What do you enjoy most about writing this series?

I love getting to bring these characters to life, so to speak. They feel like friends to me, and writing out these adventures, instead of just having them in my head, allows other people to meet them, to love them or hate them (or love to hate them!).  It is also a lot of fun to dig deeper into the 80s. I have a playlist of songs I play to get me in the mood sometimes, and I’ve been digging out the 80s movies to watch as a family. It’s amazing what was acceptable back then!

Did you learn anything during the writing of your recent book?

So much! And sometimes it’s the small things. I’m from Canada, but I try to ensure the characters refer to things as they would in the US, so soda (not pop). I discovered that Bits-n-Bites are Canadian, so I had to swap them out for Chex Mix. Also, I’ve always called it Kraft Dinner, but I learned that in the US it’s called Kraft Macaroni and Cheese. Who knew, right?

You’ve published two books now, both in the same series. Do you have a favorite, and if so, why?

The second book for sure. Yesterday’s Gone, the first book, has a lot of set up in it. I think that’s difficult to avoid in the first book in the series. Songs from the Wood has a lot more about the characters and their interactions with each other. There are more musical references and, I think, an even better feeling of the 80s. If you are on the fence with book one, I really recommend checking out book two. There’s a lot of fun in those pages, including a party!

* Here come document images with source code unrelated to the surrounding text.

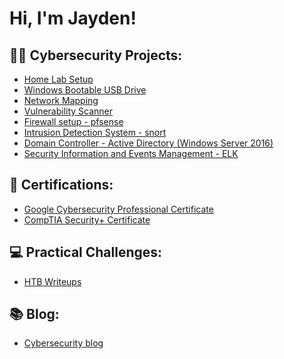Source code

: <h1>Hi, I'm Jayden! <br>

<h2>👨‍💻 Cybersecurity Projects:</h2>

- [Home Lab Setup](https://github.com/jaydenxjayden/VM-Home-Lab-Setup)
- [Windows Bootable USB Drive](https://github.com/jaydenxjayden/Bootable-USB-Drive.md)
- [Network Mapping](https://github.com/jaydenxjayden/Network-Mapping)
- [Vulnerability Scanner](https://github.com/jaydenxjayden/Vulnerability-Scanner)
- [Firewall setup - pfsense](https://github.com/jaydenxjayden/tbc)
- [Intrusion Detection System - snort](https://github.com/jaydenxjayden/tbc)
- [Domain Controller - Active Directory (Windows Server 2016)](https://github.com/jaydenxjayden/tbc)
- [Security Information and Events Management - ELK](https://github.com/jaydenxjayden/tbc)

<h2>📑 Certifications:</h2>

- [Google Cybersecurity Professional Certificate](https://github.com/jaydenxjayden/Google-Cybersecurity-Cert)
- [CompTIA Security+ Certificate](https://github.com/jaydenxjayden/CompTIA-Sec-)

<h2>💻 Practical Challenges:</h2>

- [HTB Writeups](https://medium.com/@jaydenxjayden/list/htb-writeups-79d1ed6eaa5e)

<h2>📚 Blog:</h2>

- [Cybersecurity blog](https://medium.com/@jaydenxjayden/list/blog-e50cdd67fc5d)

Why did you decide to write YA?
I’m not sure I did, honestly. I set out to write this series with the intention of providing a great story to adults who were nostalgic for the 80s and wanted a fun, quick read. I often feel like I don’t have enough time to read anymore, and so when I do sit down with a book, I want to be able to get into it easily, to fall into the pages and feel like I’m right there, a part of the story.

I kind of tried avoid the idea of a YA novella, but here we are! I was surprised to learn that (according to different reports) between 55-70% of YA book sales are adults. It sounds like lots of adults love their YA fiction.

If you could spend time with a character from your book whom would it be? And what would you do during that day?

So many of them. Honestly. Just for different reasons. I’d be so nervous hanging out with Tetsu because of all the trouble he’d probably get us in, but he’s got a certain charm to him and it would be a day to never forget. I doubt I’d get to decide what we did though! Darius is just so enthusiastic it would be hard to not want to spend time with him. We could bike around or swim in his pool. And sweet little Kurt… I’d want to take him out of his house and let him go wild in the bookstore. Adelaide, well, I’d love to hear her deepest fears and promise her I’ll keep them a secret, then eat a big meal and hand her a packet of leftovers. Andy, and he doesn’t make much of an appearance yet, he’d be fun to spend time with. We’d go for a hike and get ice cream afterward, then maybe watch Indiana Jones or James Bond in the evening.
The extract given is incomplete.